═════ Given entries

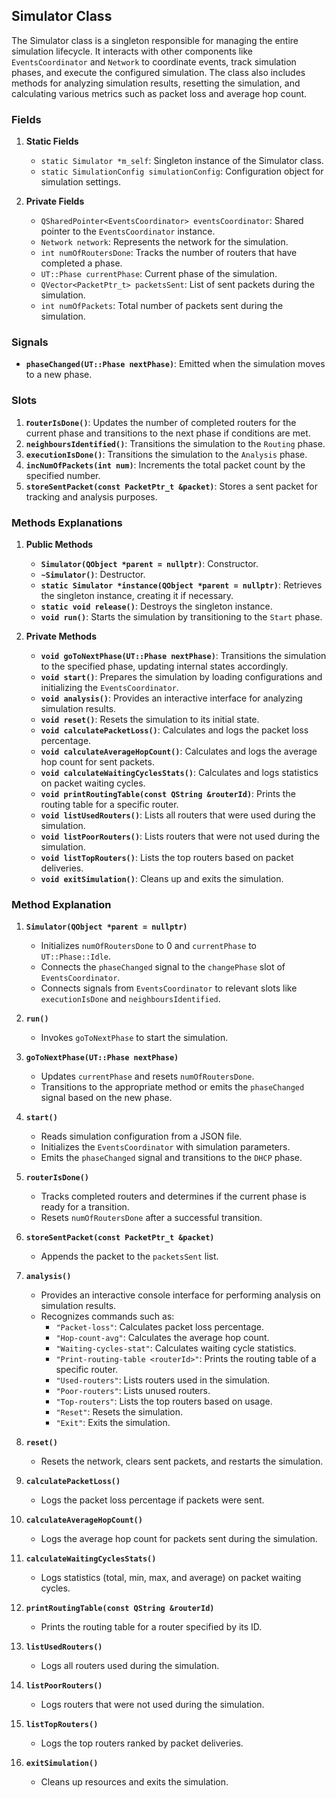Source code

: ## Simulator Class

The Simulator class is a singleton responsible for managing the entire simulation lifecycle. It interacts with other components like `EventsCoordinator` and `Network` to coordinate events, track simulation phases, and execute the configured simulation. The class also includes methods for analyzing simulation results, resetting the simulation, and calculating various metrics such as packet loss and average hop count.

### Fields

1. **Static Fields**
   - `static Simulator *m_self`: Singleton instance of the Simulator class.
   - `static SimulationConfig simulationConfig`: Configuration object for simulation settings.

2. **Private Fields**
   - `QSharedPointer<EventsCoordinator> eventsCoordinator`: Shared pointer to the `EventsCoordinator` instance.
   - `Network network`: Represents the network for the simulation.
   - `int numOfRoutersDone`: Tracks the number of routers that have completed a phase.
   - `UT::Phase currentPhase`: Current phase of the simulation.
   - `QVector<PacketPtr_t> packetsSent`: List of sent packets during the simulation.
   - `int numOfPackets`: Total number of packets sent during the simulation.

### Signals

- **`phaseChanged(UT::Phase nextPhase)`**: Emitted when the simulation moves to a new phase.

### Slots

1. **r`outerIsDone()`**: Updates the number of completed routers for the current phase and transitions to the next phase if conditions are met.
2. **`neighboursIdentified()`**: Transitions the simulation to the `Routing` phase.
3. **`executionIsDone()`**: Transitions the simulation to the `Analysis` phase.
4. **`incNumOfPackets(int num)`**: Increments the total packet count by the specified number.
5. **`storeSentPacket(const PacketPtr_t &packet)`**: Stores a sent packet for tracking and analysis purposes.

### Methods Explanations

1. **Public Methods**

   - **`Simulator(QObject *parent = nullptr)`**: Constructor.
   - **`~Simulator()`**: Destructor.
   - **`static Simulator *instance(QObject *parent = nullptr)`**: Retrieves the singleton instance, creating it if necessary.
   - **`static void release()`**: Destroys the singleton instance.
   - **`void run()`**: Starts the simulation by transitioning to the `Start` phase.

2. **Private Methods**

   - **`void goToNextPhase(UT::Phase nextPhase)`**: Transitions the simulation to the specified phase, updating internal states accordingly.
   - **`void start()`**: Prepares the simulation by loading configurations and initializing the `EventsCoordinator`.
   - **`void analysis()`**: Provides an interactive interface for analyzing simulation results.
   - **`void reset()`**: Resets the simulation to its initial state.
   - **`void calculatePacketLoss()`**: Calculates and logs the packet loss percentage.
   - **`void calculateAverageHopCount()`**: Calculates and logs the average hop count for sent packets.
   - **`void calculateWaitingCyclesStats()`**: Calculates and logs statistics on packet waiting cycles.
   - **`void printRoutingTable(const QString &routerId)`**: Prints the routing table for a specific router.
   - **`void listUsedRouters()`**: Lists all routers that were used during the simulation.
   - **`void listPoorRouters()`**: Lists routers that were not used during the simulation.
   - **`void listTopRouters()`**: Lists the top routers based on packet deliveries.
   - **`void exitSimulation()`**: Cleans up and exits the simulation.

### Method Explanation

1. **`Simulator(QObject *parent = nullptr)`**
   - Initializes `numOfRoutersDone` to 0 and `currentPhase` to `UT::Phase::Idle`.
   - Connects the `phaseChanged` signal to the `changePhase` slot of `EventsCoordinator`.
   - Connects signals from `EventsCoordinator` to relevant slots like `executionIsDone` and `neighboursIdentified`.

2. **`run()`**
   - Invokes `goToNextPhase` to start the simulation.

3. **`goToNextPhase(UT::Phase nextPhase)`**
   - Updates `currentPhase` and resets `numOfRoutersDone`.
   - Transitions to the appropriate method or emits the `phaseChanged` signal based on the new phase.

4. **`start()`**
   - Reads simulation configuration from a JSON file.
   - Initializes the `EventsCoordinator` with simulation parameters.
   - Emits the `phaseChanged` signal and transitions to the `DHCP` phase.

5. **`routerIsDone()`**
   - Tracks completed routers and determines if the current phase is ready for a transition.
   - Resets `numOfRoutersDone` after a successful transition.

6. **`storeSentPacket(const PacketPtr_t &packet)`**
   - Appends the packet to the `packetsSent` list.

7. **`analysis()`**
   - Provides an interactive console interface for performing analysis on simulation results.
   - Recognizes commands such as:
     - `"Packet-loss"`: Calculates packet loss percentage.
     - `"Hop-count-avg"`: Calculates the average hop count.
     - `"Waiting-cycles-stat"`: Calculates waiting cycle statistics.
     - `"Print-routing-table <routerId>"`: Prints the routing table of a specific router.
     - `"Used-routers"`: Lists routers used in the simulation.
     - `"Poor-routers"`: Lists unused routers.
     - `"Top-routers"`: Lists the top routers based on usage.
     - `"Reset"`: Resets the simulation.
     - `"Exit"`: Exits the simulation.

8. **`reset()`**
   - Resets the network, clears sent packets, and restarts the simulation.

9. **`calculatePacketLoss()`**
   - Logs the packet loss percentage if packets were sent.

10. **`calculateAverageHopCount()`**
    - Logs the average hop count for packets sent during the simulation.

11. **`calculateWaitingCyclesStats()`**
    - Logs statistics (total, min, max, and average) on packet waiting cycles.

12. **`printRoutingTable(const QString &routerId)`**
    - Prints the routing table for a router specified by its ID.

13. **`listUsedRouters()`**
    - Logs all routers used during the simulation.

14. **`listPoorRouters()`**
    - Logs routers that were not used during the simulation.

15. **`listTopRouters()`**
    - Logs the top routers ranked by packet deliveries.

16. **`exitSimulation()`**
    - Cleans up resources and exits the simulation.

══════════

» **About this exercise**
Copy out every line from the records that has the word "parent".

» **Answer section**
   - **`Simulator(QObject *parent = nullptr)`**: Constructor.
   - **`static Simulator *instance(QObject *parent = nullptr)`**: Retrieves the singleton instance, creating it if necessary.
1. **`Simulator(QObject *parent = nullptr)`**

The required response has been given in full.